“Nonsense! Nonsense!” cried the king irritably. “Build me a bridge that will stand earthquakes, then, and be quick about it too.” And he climbed back into the coach, and drove off home in a very bad humor indeed.

The master mason and his men worked till long past sunset. When they had finished, there was a bridge twice as high, twice as wide, and twice as solid as before.

The next morning the king was up at daybreak calling for his coach and his crown; and before the dewdrops were off the grass, he was driving off with the queen and Jack down the hill toward town. But just as they got to the river, back lunged the horses again, down clambered the gilt footmen, and out burst the king all a-tremble.

Sure enough, the bridge the master mason had built so solid and so strong was nothing but a jagged pile of stones, with the stream gushing impudently between them as if it were the best joke in the world.

The king called for the master mason in a tone that made the gilt footmen scamper; and back they came with him as red and flustered as the king himself.

“Just one more chance for you,” raged the king, shaking his scepter, “to build me a bridge that will last over night. If by to-morrow morning I don’t find as good a bridge here as ever was built in Ireland, I’ll—I’ll have you buried beneath your own stones and mortar.”

“Your Majesty,” cried the master mason tensely, “it can’t be done. There is some enchantment.

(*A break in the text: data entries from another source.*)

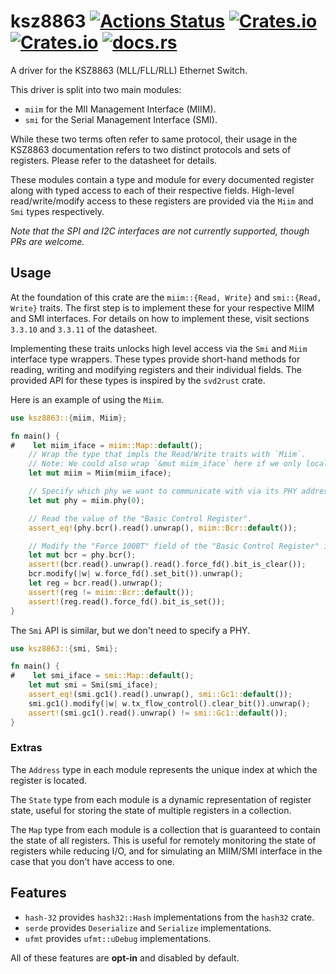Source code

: # ksz8863 [![Actions Status](https://github.com/mitchmindtree/ksz8863/workflows/ksz8863/badge.svg)](https://github.com/mitchmindtree/ksz8863/actions) [![Crates.io](https://img.shields.io/crates/v/ksz8863.svg)](https://crates.io/crates/ksz8863) [![Crates.io](https://img.shields.io/crates/l/ksz8863.svg)](https://github.com/mitchmindtree/ksz8863/blob/master/LICENSE-MIT) [![docs.rs](https://docs.rs/ksz8863/badge.svg)](https://docs.rs/ksz8863/)

A driver for the KSZ8863 (MLL/FLL/RLL) Ethernet Switch.

This driver is split into two main modules:

- `miim` for the MII Management Interface (MIIM).
- `smi` for the Serial Management Interface (SMI).

While these two terms often refer to same protocol, their usage in the KSZ8863
documentation refers to two distinct protocols and sets of registers. Please
refer to the datasheet for details.

These modules contain a type and module for every documented register along with
typed access to each of their respective fields. High-level read/write/modify
access to these registers are provided via the `Miim` and `Smi` types
respectively.

*Note that the SPI and I2C interfaces are not currently supported, though PRs
are welcome.*

## Usage

At the foundation of this crate are the `miim::{Read, Write}` and `smi::{Read,
Write}` traits.  The first step is to implement these for your respective MIIM
and SMI interfaces. For details on how to implement these, visit sections
`3.3.10` and `3.3.11` of the datasheet.

Implementing these traits unlocks high level access via the `Smi` and `Miim`
interface type wrappers. These types provide short-hand methods for reading,
writing and modifying registers and their individual fields. The provided API
for these types is inspired by the `svd2rust` crate.

Here is an example of using the `Miim`.

```rust
use ksz8863::{miim, Miim};

fn main() {
#    let miim_iface = miim::Map::default();
    // Wrap the type that impls the Read/Write traits with `Miim`.
    // Note: We could also wrap `&mut miim_iface` here if we only local scope access is needed.
    let mut miim = Miim(miim_iface);

    // Specify which phy we want to communicate with via its PHY address.
    let mut phy = miim.phy(0);

    // Read the value of the "Basic Control Register".
    assert_eq!(phy.bcr().read().unwrap(), miim::Bcr::default());

    // Modify the "Force 100BT" field of the "Basic Control Register" in place.
    let mut bcr = phy.bcr();
    assert!(bcr.read().unwrap().read().force_fd().bit_is_clear());
    bcr.modify(|w| w.force_fd().set_bit()).unwrap();
    let reg = bcr.read().unwrap();
    assert!(reg != miim::Bcr::default());
    assert!(reg.read().force_fd().bit_is_set());
}
```

The `Smi` API is similar, but we don't need to specify a PHY.

```rust
use ksz8863::{smi, Smi};

fn main() {
#    let smi_iface = smi::Map::default();
    let mut smi = Smi(smi_iface);
    assert_eq!(smi.gc1().read().unwrap(), smi::Gc1::default());
    smi.gc1().modify(|w| w.tx_flow_control().clear_bit()).unwrap();
    assert!(smi.gc1().read().unwrap() != smi::Gc1::default());
}
```

### Extras

The `Address` type in each module represents the unique index at which the
register is located.

The `State` type from each module is a dynamic representation of register state,
useful for storing the state of multiple registers in a collection.

The `Map` type from each module is a collection that is guaranteed to contain
the state of all registers. This is useful for remotely monitoring the state of
registers while reducing I/O, and for simulating an MIIM/SMI interface in the
case that you don't have access to one.

## Features

- `hash-32` provides `hash32::Hash` implementations from the `hash32` crate.
- `serde` provides `Deserialize` and `Serialize` implementations.
- `ufmt` provides `ufmt::uDebug` implementations.

All of these features are **opt-in** and disabled by default.
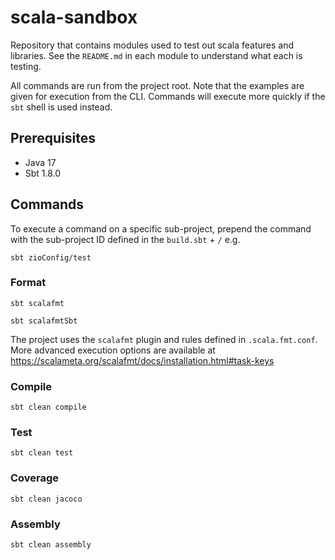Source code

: # scala-sandbox

Repository that contains modules used to test out scala features and libraries.  See the `README.md` in each module to 
understand what each is testing.

All commands are run from the project root.  Note that the examples are given for execution from the CLI.  Commands will 
execute more quickly if the `sbt` shell is used instead.

## Prerequisites

* Java 17
* Sbt 1.8.0

## Commands

To execute a command on a specific sub-project, prepend the command with the sub-project ID defined in the `build.sbt` + `/` e.g.
```
sbt zioConfig/test
```

### Format

```shell
sbt scalafmt
```

```shell
sbt scalafmtSbt
```
The project uses the `scalafmt` plugin and rules defined in `.scala.fmt.conf`.  More advanced execution options are 
available at https://scalameta.org/scalafmt/docs/installation.html#task-keys

### Compile

```shell
sbt clean compile
```

### Test

```shell
sbt clean test
```

### Coverage

```shell
sbt clean jacoco
```

### Assembly

```shell
sbt clean assembly
```
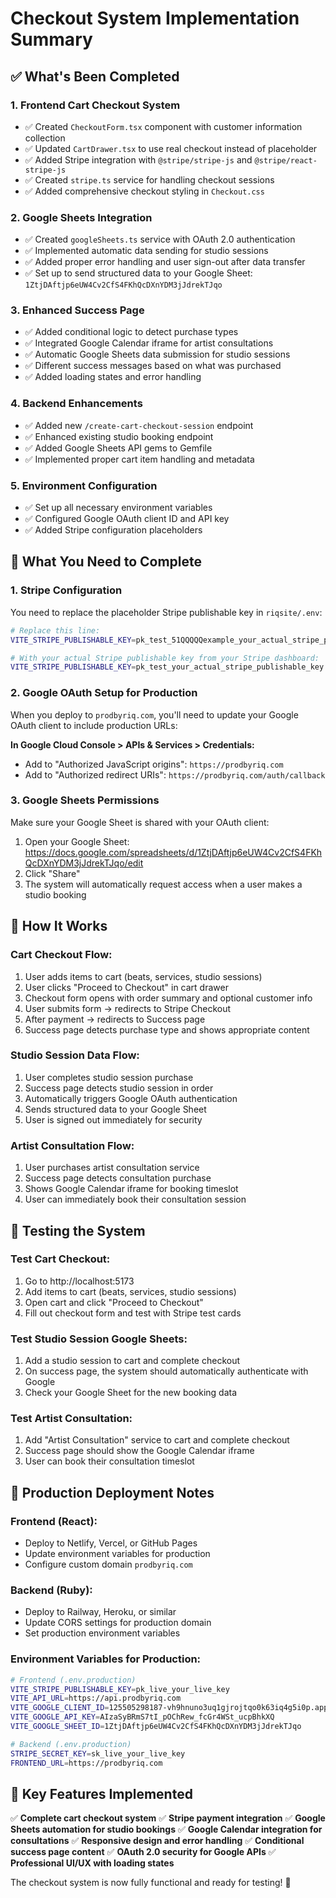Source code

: # Checkout System Implementation Summary

## ✅ What's Been Completed

### 1. **Frontend Cart Checkout System**
- ✅ Created `CheckoutForm.tsx` component with customer information collection
- ✅ Updated `CartDrawer.tsx` to use real checkout instead of placeholder
- ✅ Added Stripe integration with `@stripe/stripe-js` and `@stripe/react-stripe-js`
- ✅ Created `stripe.ts` service for handling checkout sessions
- ✅ Added comprehensive checkout styling in `Checkout.css`

### 2. **Google Sheets Integration**
- ✅ Created `googleSheets.ts` service with OAuth 2.0 authentication
- ✅ Implemented automatic data sending for studio sessions
- ✅ Added proper error handling and user sign-out after data transfer
- ✅ Set up to send structured data to your Google Sheet: `1ZtjDAftjp6eUW4Cv2CfS4FKhQcDXnYDM3jJdrekTJqo`

### 3. **Enhanced Success Page**
- ✅ Added conditional logic to detect purchase types
- ✅ Integrated Google Calendar iframe for artist consultations
- ✅ Automatic Google Sheets data submission for studio sessions
- ✅ Different success messages based on what was purchased
- ✅ Added loading states and error handling

### 4. **Backend Enhancements**
- ✅ Added new `/create-cart-checkout-session` endpoint
- ✅ Enhanced existing studio booking endpoint
- ✅ Added Google Sheets API gems to Gemfile
- ✅ Implemented proper cart item handling and metadata

### 5. **Environment Configuration**
- ✅ Set up all necessary environment variables
- ✅ Configured Google OAuth client ID and API key
- ✅ Added Stripe configuration placeholders

## 🔧 What You Need to Complete

### 1. **Stripe Configuration**
You need to replace the placeholder Stripe publishable key in `riqsite/.env`:
```bash
# Replace this line:
VITE_STRIPE_PUBLISHABLE_KEY=pk_test_51QQQQQexample_your_actual_stripe_publishable_key_here

# With your actual Stripe publishable key from your Stripe dashboard:
VITE_STRIPE_PUBLISHABLE_KEY=pk_test_your_actual_stripe_publishable_key
```

### 2. **Google OAuth Setup for Production**
When you deploy to `prodbyriq.com`, you'll need to update your Google OAuth client to include production URLs:

**In Google Cloud Console > APIs & Services > Credentials:**
- Add to "Authorized JavaScript origins": `https://prodbyriq.com`
- Add to "Authorized redirect URIs": `https://prodbyriq.com/auth/callback`

### 3. **Google Sheets Permissions**
Make sure your Google Sheet is shared with your OAuth client:
1. Open your Google Sheet: https://docs.google.com/spreadsheets/d/1ZtjDAftjp6eUW4Cv2CfS4FKhQcDXnYDM3jJdrekTJqo/edit
2. Click "Share"
3. The system will automatically request access when a user makes a studio booking

## 🚀 How It Works

### Cart Checkout Flow:
1. User adds items to cart (beats, services, studio sessions)
2. User clicks "Proceed to Checkout" in cart drawer
3. Checkout form opens with order summary and optional customer info
4. User submits form → redirects to Stripe Checkout
5. After payment → redirects to Success page
6. Success page detects purchase type and shows appropriate content

### Studio Session Data Flow:
1. User completes studio session purchase
2. Success page detects studio session in order
3. Automatically triggers Google OAuth authentication
4. Sends structured data to your Google Sheet
5. User is signed out immediately for security

### Artist Consultation Flow:
1. User purchases artist consultation service
2. Success page detects consultation purchase
3. Shows Google Calendar iframe for booking timeslot
4. User can immediately book their consultation session

## 🧪 Testing the System

### Test Cart Checkout:
1. Go to http://localhost:5173
2. Add items to cart (beats, services, studio sessions)
3. Open cart and click "Proceed to Checkout"
4. Fill out checkout form and test with Stripe test cards

### Test Studio Session Google Sheets:
1. Add a studio session to cart and complete checkout
2. On success page, the system should automatically authenticate with Google
3. Check your Google Sheet for the new booking data

### Test Artist Consultation:
1. Add "Artist Consultation" service to cart and complete checkout
2. Success page should show the Google Calendar iframe
3. User can book their consultation timeslot

## 📱 Production Deployment Notes

### Frontend (React):
- Deploy to Netlify, Vercel, or GitHub Pages
- Update environment variables for production
- Configure custom domain `prodbyriq.com`

### Backend (Ruby):
- Deploy to Railway, Heroku, or similar
- Update CORS settings for production domain
- Set production environment variables

### Environment Variables for Production:
```bash
# Frontend (.env.production)
VITE_STRIPE_PUBLISHABLE_KEY=pk_live_your_live_key
VITE_API_URL=https://api.prodbyriq.com
VITE_GOOGLE_CLIENT_ID=125505298187-vh9hnuno3uq1gjrojtqo0k63iq4g5i0p.apps.googleusercontent.com
VITE_GOOGLE_API_KEY=AIzaSyBRmS7tI_pOChRew_fcGr4WSt_ucpBhkXQ
VITE_GOOGLE_SHEET_ID=1ZtjDAftjp6eUW4Cv2CfS4FKhQcDXnYDM3jJdrekTJqo

# Backend (.env.production)
STRIPE_SECRET_KEY=sk_live_your_live_key
FRONTEND_URL=https://prodbyriq.com
```

## 🎯 Key Features Implemented

✅ **Complete cart checkout system**
✅ **Stripe payment integration**
✅ **Google Sheets automation for studio bookings**
✅ **Google Calendar integration for consultations**
✅ **Responsive design and error handling**
✅ **Conditional success page content**
✅ **OAuth 2.0 security for Google APIs**
✅ **Professional UI/UX with loading states**

The checkout system is now fully functional and ready for testing! 🎉

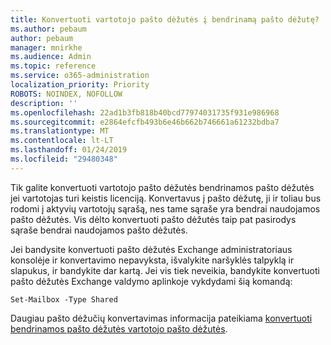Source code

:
 ```yaml
---
title: Konvertuoti vartotojo pašto dėžutės į bendrinamą pašto dėžutę?
ms.author: pebaum
author: pebaum
manager: mnirkhe
ms.audience: Admin
ms.topic: reference
ms.service: o365-administration
localization_priority: Priority
ROBOTS: NOINDEX, NOFOLLOW
description: ''
ms.openlocfilehash: 22ad1b3fb818b40bcd77974031735f931e986968
ms.sourcegitcommit: e2864efcfb493b6e46b662b746661a61232bdba7
ms.translationtype: MT
ms.contentlocale: lt-LT
ms.lasthandoff: 01/24/2019
ms.locfileid: "29480348"
---
```

Tik galite konvertuoti vartotojo pašto dėžutės bendrinamos pašto dėžutės jei vartotojas turi keistis licenciją. Konvertavus į pašto dėžutę, ji ir toliau bus rodomi į aktyvių vartotojų sąrašą, nes tame sąraše yra bendrai naudojamos pašto dėžutės. Vis dėlto konvertuoti pašto dėžutės taip pat pasirodys sąraše bendrai naudojamos pašto dėžutės. 
  
Jei bandysite konvertuoti pašto dėžutės Exchange administratoriaus konsolėje ir konvertavimo nepavyksta, išvalykite naršyklės talpyklą ir slapukus, ir bandykite dar kartą. Jei vis tiek neveikia, bandykite konvertuoti pašto dėžutės Exchange valdymo aplinkoje vykdydami šią komandą:
  
```
Set-Mailbox -Type Shared
```

Daugiau pašto dėžučių konvertavimas informacija pateikiama [konvertuoti bendrinamos pašto dėžutės vartotojo pašto dėžutės](https://support.office.com/client/2e122487-e1f5-4f26-ba41-5689249d93ba).
  
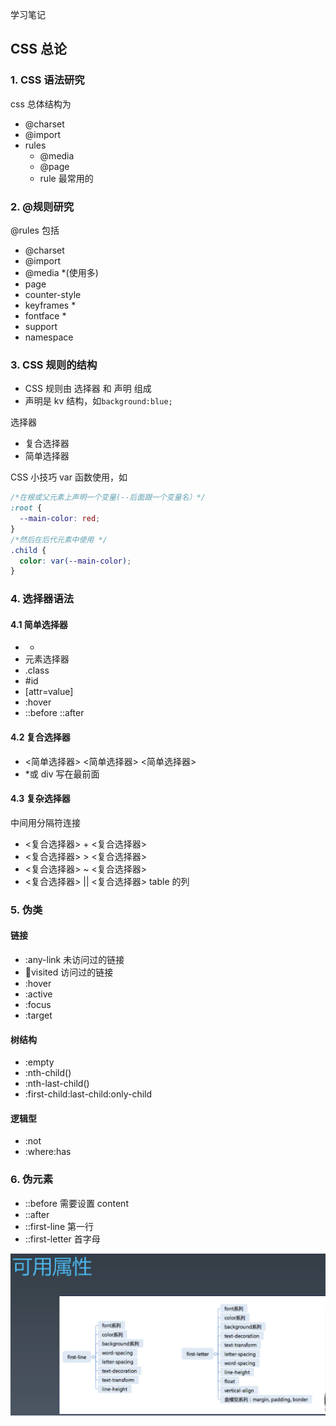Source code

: 学习笔记

## CSS 总论

### 1. CSS 语法研究

css 总体结构为

- @charset
- @import
- rules
  - @media
  - @page
  - rule 最常用的

### 2. @规则研究

@rules 包括

- @charset
- @import
- @media \*(使用多)
- page
- counter-style
- keyframes \*
- fontface \*
- support
- namespace

### 3. CSS 规则的结构

- CSS 规则由 选择器 和 声明 组成
- 声明是 kv 结构，如`background:blue;`

选择器

- 复合选择器
- 简单选择器

CSS 小技巧
var 函数使用，如

```css
/*在根或父元素上声明一个变量(--后面跟一个变量名）*/
:root {
  --main-color: red;
}
/*然后在后代元素中使用 */
.child {
  color: var(--main-color);
}
```

### 4. 选择器语法

#### 4.1 简单选择器

- -
- 元素选择器
- .class
- #id
- [attr=value]
- :hover
- ::before ::after

#### 4.2 复合选择器

- <简单选择器> <简单选择器> <简单选择器>
- \*或 div 写在最前面

#### 4.3 复杂选择器

中间用分隔符连接

- <复合选择器> + <复合选择器>
- <复合选择器> > <复合选择器>
- <复合选择器> ~ <复合选择器>
- <复合选择器> || <复合选择器> table 的列

### 5. 伪类

#### 链接

- :any-link 未访问过的链接
- :link:visited 访问过的链接
- :hover
- :active
- :focus
- :target

#### 树结构

- :empty
- :nth-child()
- :nth-last-child()
- :first-child:last-child:only-child

#### 逻辑型

- :not
- :where:has

### 6. 伪元素

- ::before 需要设置 content
- ::after
- ::first-line 第一行
- ::first-letter 首字母

![](./可用属性.png)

The bridges I built here were the best in Ireland. The river could never have washed them away. It can’t be done, I say. It can’t—”

But the king had already slammed the coach door and driven violently away. So there was nothing for the master mason to do but to call his men and get to work harder than ever. All day long they drilled great holes in the bed of the stream and set huge rocks in them, one on top of the other. And over those piers from bank to bank they laid a bridge so bulky and so solid that the like of it was never seen before or since.